### TRY IT
Write every entry out again with no changes, and leave the images behind.
● ● ●
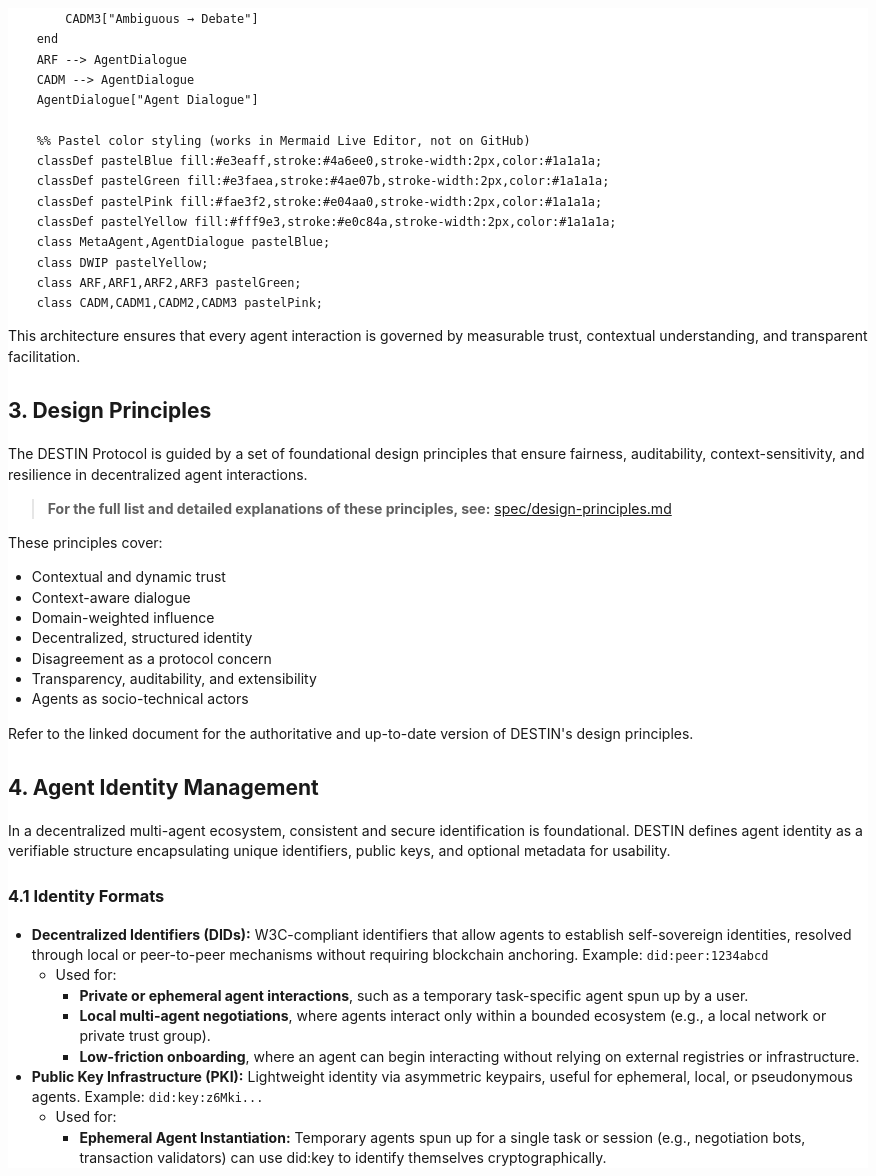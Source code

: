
 ```mermaid
        CADM3["Ambiguous → Debate"]
    end
    ARF --> AgentDialogue
    CADM --> AgentDialogue
    AgentDialogue["Agent Dialogue"]

    %% Pastel color styling (works in Mermaid Live Editor, not on GitHub)
    classDef pastelBlue fill:#e3eaff,stroke:#4a6ee0,stroke-width:2px,color:#1a1a1a;
    classDef pastelGreen fill:#e3faea,stroke:#4ae07b,stroke-width:2px,color:#1a1a1a;
    classDef pastelPink fill:#fae3f2,stroke:#e04aa0,stroke-width:2px,color:#1a1a1a;
    classDef pastelYellow fill:#fff9e3,stroke:#e0c84a,stroke-width:2px,color:#1a1a1a;
    class MetaAgent,AgentDialogue pastelBlue;
    class DWIP pastelYellow;
    class ARF,ARF1,ARF2,ARF3 pastelGreen;
    class CADM,CADM1,CADM2,CADM3 pastelPink;
```

This architecture ensures that every agent interaction is governed by measurable trust, contextual understanding, and transparent facilitation.

## 3. Design Principles

The DESTIN Protocol is guided by a set of foundational design principles that ensure fairness, auditability, context-sensitivity, and resilience in decentralized agent interactions.

> **For the full list and detailed explanations of these principles, see:**
> [spec/design-principles.md](./design-principles.md)

These principles cover:

- Contextual and dynamic trust
- Context-aware dialogue
- Domain-weighted influence
- Decentralized, structured identity
- Disagreement as a protocol concern
- Transparency, auditability, and extensibility
- Agents as socio-technical actors

Refer to the linked document for the authoritative and up-to-date version of DESTIN's design principles.

## 4. Agent Identity Management

In a decentralized multi-agent ecosystem, consistent and secure identification is foundational. DESTIN defines agent identity as a verifiable structure encapsulating unique identifiers, public keys, and optional metadata for usability.

### 4.1 Identity Formats

- **Decentralized Identifiers (DIDs):** W3C-compliant identifiers that allow agents to establish self-sovereign identities, resolved through local or peer-to-peer mechanisms without requiring blockchain anchoring. Example: `did:peer:1234abcd`
  - Used for:
    - **Private or ephemeral agent interactions**, such as a temporary task-specific agent spun up by a user.
    - **Local multi-agent negotiations**, where agents interact only within a bounded ecosystem (e.g., a local network or private trust group).
    - **Low-friction onboarding**, where an agent can begin interacting without relying on external registries or infrastructure.
- **Public Key Infrastructure (PKI):** Lightweight identity via asymmetric keypairs, useful for ephemeral, local, or pseudonymous agents. Example: `did:key:z6Mki...`
  - Used for:
    - **Ephemeral Agent Instantiation:** Temporary agents spun up for a single task or session (e.g., negotiation bots, transaction validators) can use did:key to identify themselves cryptographically.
● ● ●
### TASK RESPONSE
Source code

:
 ```mermaid
        CADM3["Ambiguous → Debate"]
    end
    ARF --> AgentDialogue
    CADM --> AgentDialogue
    AgentDialogue["Agent Dialogue"]

    %% Pastel color styling (works in Mermaid Live Editor, not on GitHub)
    classDef pastelBlue fill:#e3eaff,stroke:#4a6ee0,stroke-width:2px,color:#1a1a1a;
    classDef pastelGreen fill:#e3faea,stroke:#4ae07b,stroke-width:2px,color:#1a1a1a;
    classDef pastelPink fill:#fae3f2,stroke:#e04aa0,stroke-width:2px,color:#1a1a1a;
    classDef pastelYellow fill:#fff9e3,stroke:#e0c84a,stroke-width:2px,color:#1a1a1a;
    class MetaAgent,AgentDialogue pastelBlue;
    class DWIP pastelYellow;
    class ARF,ARF1,ARF2,ARF3 pastelGreen;
    class CADM,CADM1,CADM2,CADM3 pastelPink;
```

This architecture ensures that every agent interaction is governed by measurable trust, contextual understanding, and transparent facilitation.

## 3. Design Principles

The DESTIN Protocol is guided by a set of foundational design principles that ensure fairness, auditability, context-sensitivity, and resilience in decentralized agent interactions.

> **For the full list and detailed explanations of these principles, see:**
> [spec/design-principles.md](./design-principles.md)

These principles cover:

- Contextual and dynamic trust
- Context-aware dialogue
- Domain-weighted influence
- Decentralized, structured identity
- Disagreement as a protocol concern
- Transparency, auditability, and extensibility
- Agents as socio-technical actors

Refer to the linked document for the authoritative and up-to-date version of DESTIN's design principles.

## 4. Agent Identity Management

In a decentralized multi-agent ecosystem, consistent and secure identification is foundational. DESTIN defines agent identity as a verifiable structure encapsulating unique identifiers, public keys, and optional metadata for usability.

### 4.1 Identity Formats

- **Decentralized Identifiers (DIDs):** W3C-compliant identifiers that allow agents to establish self-sovereign identities, resolved through local or peer-to-peer mechanisms without requiring blockchain anchoring. Example: `did:peer:1234abcd`
  - Used for:
    - **Private or ephemeral agent interactions**, such as a temporary task-specific agent spun up by a user.
    - **Local multi-agent negotiations**, where agents interact only within a bounded ecosystem (e.g., a local network or private trust group).
    - **Low-friction onboarding**, where an agent can begin interacting without relying on external registries or infrastructure.
- **Public Key Infrastructure (PKI):** Lightweight identity via asymmetric keypairs, useful for ephemeral, local, or pseudonymous agents. Example: `did:key:z6Mki...`
  - Used for:
    - **Ephemeral Agent Instantiation:** Temporary agents spun up for a single task or session (e.g., negotiation bots, transaction validators) can use did:key to identify themselves cryptographically.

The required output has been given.